The system-provided video player offers two viewing modes: full-screen (aspect fill) and fit-to-screen (aspect). By default, the system selects a viewing mode based on a video's aspect ratio, and the user can switch modes during playback. For developer guidance, see AVPlayerViewController.
Full-screen (aspect-fill) viewing mode. The video scales to fill the display. Some edge cropping may occur. This is the default viewing mode for wide video (2:1 through 2.40:1). For developer guidance, see resizeAspectFill.
Fit-to-screen (aspect) viewing mode. The entire video is visible onscreen. Letterboxing or pillarboxing will occur. This is the default viewing mode for standard video (4:3, 16:9, and anything up to 2:1) and ultra-wide video (anything above 2.40:1). For developer guidance, see resizeAspect.
Play or pause media playback when people press Space on a connected Bluetooth keyboard. Pressing Space to control media playback is an interaction people expect, regardless of the keyboard they’re using.
Make sure custom video players behave as expected. The objective is to fill the display by default when playing video content on full-screen devices. However, if filling the display results in too much cropping, the video should be scaled to fit the screen. You should also allow people to switch between full-screen and fit-to-screen viewing based on their individual preferences. For developer guidance, see AVPlayerLayer.

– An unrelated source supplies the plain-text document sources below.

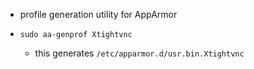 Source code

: - profile generation utility for AppArmor

- `sudo aa-genprof Xtightvnc`
  - this generates `/etc/apparmor.d/usr.bin.Xtightvnc`
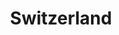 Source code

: ---
layout: default
title:  "Switzerland"
category: country-profiles
summary: ""
index: 5
frontpage: yes
parent: sectors
permalink: /country-profiles/switzerland/
prev: { title: "Netherlands", url: "/country-profiles/netherlands/"}
next: { title: "Norway", url: "/country-profiles/norway/"}
--- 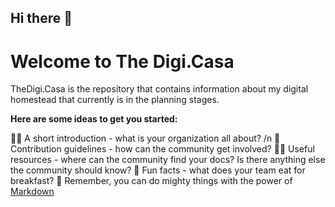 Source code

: ## Hi there 👋

# Welcome to The Digi.Casa

TheDigi.Casa is the repository that contains information about my digital homestead that currently is in the planning stages. 


**Here are some ideas to get you started:**

🙋‍♀️ A short introduction - what is your organization all about? /n
🌈 Contribution guidelines - how can the community get involved?
👩‍💻 Useful resources - where can the community find your docs? Is there anything else the community should know?
🍿 Fun facts - what does your team eat for breakfast?
🧙 Remember, you can do mighty things with the power of [Markdown](https://docs.github.com/github/writing-on-github/getting-started-with-writing-and-formatting-on-github/basic-writing-and-formatting-syntax)
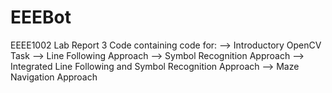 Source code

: # EEEBot
EEEE1002 Lab Report 3 Code containing code for: 
--> Introductory OpenCV Task
--> Line Following Approach
--> Symbol Recognition Approach
--> Integrated Line Following and Symbol Recognition Approach
--> Maze Navigation Approach
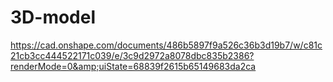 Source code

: # 3D-model
https://cad.onshape.com/documents/486b5897f9a526c36b3d19b7/w/c81c21cb3cc444522171c039/e/3c9d2972a8078dbc835b2386?renderMode=0&amp;uiState=68839f2615b65149683da2ca
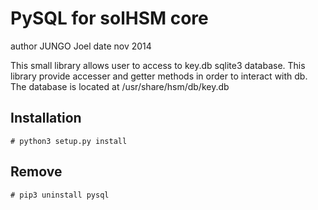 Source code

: PySQL for solHSM core
=====================
author JUNGO Joel
date nov 2014

This small library allows user to access to key.db sqlite3 database. This
library provide accesser and getter methods in order to interact with db. The 
database is located at /usr/share/hsm/db/key.db

Installation
------------
`# python3 setup.py install `

Remove
------
`# pip3 uninstall pysql  `
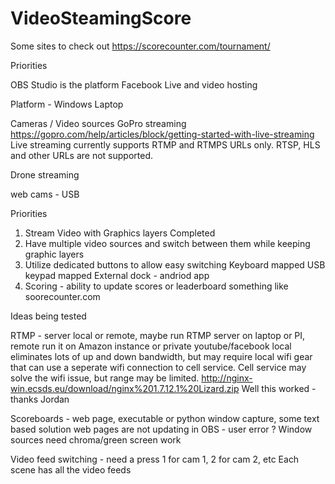 # VideoSteamingScore

Some sites to check out
https://scorecounter.com/tournament/

Priorities

OBS Studio is the platform
Facebook Live and video hosting

Platform - Windows Laptop

Cameras / Video sources 
  GoPro streaming https://gopro.com/help/articles/block/getting-started-with-live-streaming
  Live streaming currently supports RTMP and RTMPS URLs only. RTSP, HLS and other URLs are not supported. 
  
  Drone streaming 
  
  web cams - USB
  

Priorities
1. Stream Video with Graphics layers 
      Completed 
2. Have multiple video sources and switch between them while keeping graphic layers
3. Utilize dedicated buttons to allow easy switching
      Keyboard mapped
      USB keypad mapped
      External dock - andriod app
4. Scoring - ability to update scores or leaderboard
    something like soorecounter.com
    
Ideas being tested

RTMP - server local or remote, maybe run RTMP server on laptop or PI,  remote run it on Amazon instance or private youtube/facebook
  local eliminates lots of up and down bandwidth, but may require local wifi gear that can use a seperate wifi connection to cell service.   Cell service may solve the wifi issue, but range may be limited.
  http://nginx-win.ecsds.eu/download/nginx%201.7.12.1%20Lizard.zip
  Well this worked - thanks Jordan
  

Scoreboards - web page, executable or python window capture, some text based solution
  web pages are not updating in OBS - user error ?
  Window sources need chroma/green screen work
  
Video feed switching - need a press 1 for cam 1, 2 for cam 2, etc
  Each scene has all the video feeds 

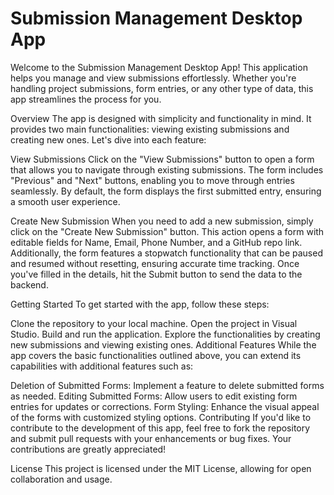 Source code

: 
# Submission Management Desktop App

Welcome to the Submission Management Desktop App! This application helps you manage and view submissions effortlessly. Whether you're handling project submissions, form entries, or any other type of data, this app streamlines the process for you.

Overview
The app is designed with simplicity and functionality in mind. It provides two main functionalities: viewing existing submissions and creating new ones. Let's dive into each feature:

View Submissions
Click on the "View Submissions" button to open a form that allows you to navigate through existing submissions. The form includes "Previous" and "Next" buttons, enabling you to move through entries seamlessly. By default, the form displays the first submitted entry, ensuring a smooth user experience.

Create New Submission
When you need to add a new submission, simply click on the "Create New Submission" button. This action opens a form with editable fields for Name, Email, Phone Number, and a GitHub repo link. Additionally, the form features a stopwatch functionality that can be paused and resumed without resetting, ensuring accurate time tracking. Once you've filled in the details, hit the Submit button to send the data to the backend.

Getting Started
To get started with the app, follow these steps:

Clone the repository to your local machine.
Open the project in Visual Studio.
Build and run the application.
Explore the functionalities by creating new submissions and viewing existing ones.
Additional Features
While the app covers the basic functionalities outlined above, you can extend its capabilities with additional features such as:

Deletion of Submitted Forms: Implement a feature to delete submitted forms as needed.
Editing Submitted Forms: Allow users to edit existing form entries for updates or corrections.
Form Styling: Enhance the visual appeal of the forms with customized styling options.
Contributing
If you'd like to contribute to the development of this app, feel free to fork the repository and submit pull requests with your enhancements or bug fixes. Your contributions are greatly appreciated!

License
This project is licensed under the MIT License, allowing for open collaboration and usage.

Always display video content at its original aspect ratio. When video content uses embedded letterbox or pillarbox padding to conform to a specific aspect ratio, iOS is unable to correctly scale the video based on the user's choice of viewing modes. Padding embedded within the video frame can cause videos to appear smaller in full-screen mode and fit-to-screen mode. It also prevents videos from displaying correctly in edge-to-edge, non-full-screen contexts, like Picture in Picture mode on iPad. For some examples, see Examples of Padding on iPhone Xs.